Would you return every entry below without a single difference?

----- Available data

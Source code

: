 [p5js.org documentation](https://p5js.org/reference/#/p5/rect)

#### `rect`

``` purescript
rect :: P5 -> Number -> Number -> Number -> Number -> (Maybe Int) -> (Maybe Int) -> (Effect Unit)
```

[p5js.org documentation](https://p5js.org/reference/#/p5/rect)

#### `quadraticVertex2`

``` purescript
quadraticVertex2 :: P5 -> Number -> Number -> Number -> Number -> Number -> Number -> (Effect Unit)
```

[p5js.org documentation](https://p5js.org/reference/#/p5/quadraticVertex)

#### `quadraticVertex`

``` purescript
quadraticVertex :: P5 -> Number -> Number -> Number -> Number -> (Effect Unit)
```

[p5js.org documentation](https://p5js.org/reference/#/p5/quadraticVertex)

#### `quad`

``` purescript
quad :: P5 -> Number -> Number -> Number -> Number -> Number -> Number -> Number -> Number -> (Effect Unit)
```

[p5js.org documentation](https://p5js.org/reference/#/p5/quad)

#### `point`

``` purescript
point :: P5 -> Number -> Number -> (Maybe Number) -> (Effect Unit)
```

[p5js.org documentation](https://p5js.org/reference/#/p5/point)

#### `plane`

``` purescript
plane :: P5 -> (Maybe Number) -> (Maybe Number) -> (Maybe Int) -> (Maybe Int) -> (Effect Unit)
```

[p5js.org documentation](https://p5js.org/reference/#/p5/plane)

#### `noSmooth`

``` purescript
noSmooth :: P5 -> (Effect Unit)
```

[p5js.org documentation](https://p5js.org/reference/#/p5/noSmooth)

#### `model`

----------

_Exercise response:_
Source code

: [p5js.org documentation](https://p5js.org/reference/#/p5/rect)

#### `rect`

``` purescript
rect :: P5 -> Number -> Number -> Number -> Number -> (Maybe Int) -> (Maybe Int) -> (Effect Unit)
```

[p5js.org documentation](https://p5js.org/reference/#/p5/rect)

#### `quadraticVertex2`

``` purescript
quadraticVertex2 :: P5 -> Number -> Number -> Number -> Number -> Number -> Number -> (Effect Unit)
```

[p5js.org documentation](https://p5js.org/reference/#/p5/quadraticVertex)

#### `quadraticVertex`

``` purescript
quadraticVertex :: P5 -> Number -> Number -> Number -> Number -> (Effect Unit)
```

[p5js.org documentation](https://p5js.org/reference/#/p5/quadraticVertex)

#### `quad`

``` purescript
quad :: P5 -> Number -> Number -> Number -> Number -> Number -> Number -> Number -> Number -> (Effect Unit)
```

[p5js.org documentation](https://p5js.org/reference/#/p5/quad)

#### `point`

``` purescript
point :: P5 -> Number -> Number -> (Maybe Number) -> (Effect Unit)
```

[p5js.org documentation](https://p5js.org/reference/#/p5/point)

#### `plane`

``` purescript
plane :: P5 -> (Maybe Number) -> (Maybe Number) -> (Maybe Int) -> (Maybe Int) -> (Effect Unit)
```

[p5js.org documentation](https://p5js.org/reference/#/p5/plane)

#### `noSmooth`

``` purescript
noSmooth :: P5 -> (Effect Unit)
```

[p5js.org documentation](https://p5js.org/reference/#/p5/noSmooth)

#### `model`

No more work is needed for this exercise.